(Items from a dataset)
++++++++++
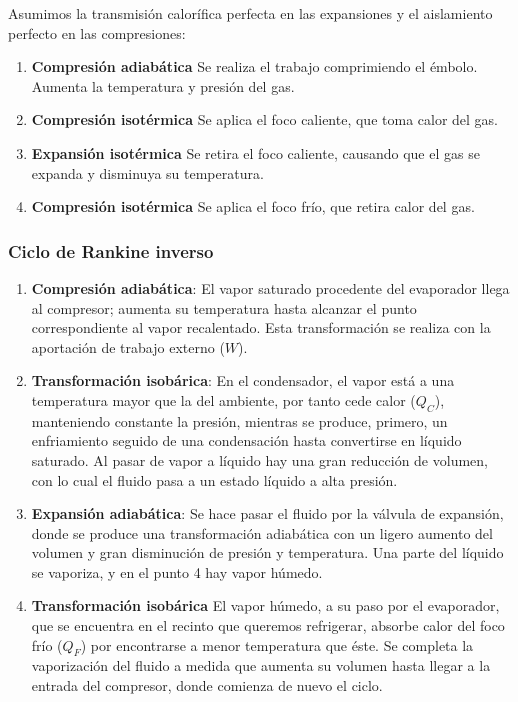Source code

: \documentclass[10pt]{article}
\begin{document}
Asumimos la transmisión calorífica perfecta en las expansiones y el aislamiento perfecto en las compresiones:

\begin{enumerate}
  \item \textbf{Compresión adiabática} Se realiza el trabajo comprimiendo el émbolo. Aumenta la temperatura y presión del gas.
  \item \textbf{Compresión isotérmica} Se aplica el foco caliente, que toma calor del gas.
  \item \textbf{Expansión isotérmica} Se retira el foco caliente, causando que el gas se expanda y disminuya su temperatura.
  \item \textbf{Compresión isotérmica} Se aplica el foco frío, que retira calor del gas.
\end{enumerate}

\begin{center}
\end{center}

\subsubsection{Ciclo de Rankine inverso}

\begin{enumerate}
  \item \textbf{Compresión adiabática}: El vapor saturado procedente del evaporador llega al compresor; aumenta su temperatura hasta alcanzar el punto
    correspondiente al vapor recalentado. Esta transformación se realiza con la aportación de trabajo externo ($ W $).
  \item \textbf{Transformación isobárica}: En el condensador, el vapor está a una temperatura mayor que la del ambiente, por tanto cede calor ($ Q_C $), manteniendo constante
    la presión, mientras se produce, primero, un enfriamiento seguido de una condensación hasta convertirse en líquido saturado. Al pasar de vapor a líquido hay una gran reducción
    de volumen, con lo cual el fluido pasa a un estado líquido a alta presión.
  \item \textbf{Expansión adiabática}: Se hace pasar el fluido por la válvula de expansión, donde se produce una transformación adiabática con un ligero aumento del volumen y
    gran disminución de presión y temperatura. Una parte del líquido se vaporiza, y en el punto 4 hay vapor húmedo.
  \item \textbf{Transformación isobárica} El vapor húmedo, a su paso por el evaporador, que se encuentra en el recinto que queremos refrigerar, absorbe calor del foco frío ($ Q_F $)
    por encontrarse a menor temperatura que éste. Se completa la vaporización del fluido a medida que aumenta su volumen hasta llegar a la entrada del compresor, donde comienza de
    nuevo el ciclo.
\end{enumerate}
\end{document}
++++++++++
* [Your task]
Give all the lines above again, character for character, without pictures.

* [Exercise result]
Source code

: \documentclass[10pt]{article}
\begin{document}
Asumimos la transmisión calorífica perfecta en las expansiones y el aislamiento perfecto en las compresiones:

\begin{enumerate}
  \item \textbf{Compresión adiabática} Se realiza el trabajo comprimiendo el émbolo. Aumenta la temperatura y presión del gas.
  \item \textbf{Compresión isotérmica} Se aplica el foco caliente, que toma calor del gas.
  \item \textbf{Expansión isotérmica} Se retira el foco caliente, causando que el gas se expanda y disminuya su temperatura.
  \item \textbf{Compresión isotérmica} Se aplica el foco frío, que retira calor del gas.
\end{enumerate}

\begin{center}
\end{center}

\subsubsection{Ciclo de Rankine inverso}

\begin{enumerate}
  \item \textbf{Compresión adiabática}: El vapor saturado procedente del evaporador llega al compresor; aumenta su temperatura hasta alcanzar el punto
    correspondiente al vapor recalentado. Esta transformación se realiza con la aportación de trabajo externo ($ W $).
  \item \textbf{Transformación isobárica}: En el condensador, el vapor está a una temperatura mayor que la del ambiente, por tanto cede calor ($ Q_C $), manteniendo constante
    la presión, mientras se produce, primero, un enfriamiento seguido de una condensación hasta convertirse en líquido saturado. Al pasar de vapor a líquido hay una gran reducción
    de volumen, con lo cual el fluido pasa a un estado líquido a alta presión.
  \item \textbf{Expansión adiabática}: Se hace pasar el fluido por la válvula de expansión, donde se produce una transformación adiabática con un ligero aumento del volumen y
    gran disminución de presión y temperatura. Una parte del líquido se vaporiza, y en el punto 4 hay vapor húmedo.
  \item \textbf{Transformación isobárica} El vapor húmedo, a su paso por el evaporador, que se encuentra en el recinto que queremos refrigerar, absorbe calor del foco frío ($ Q_F $)
    por encontrarse a menor temperatura que éste. Se completa la vaporización del fluido a medida que aumenta su volumen hasta llegar a la entrada del compresor, donde comienza de
    nuevo el ciclo.
\end{enumerate}
\end{document}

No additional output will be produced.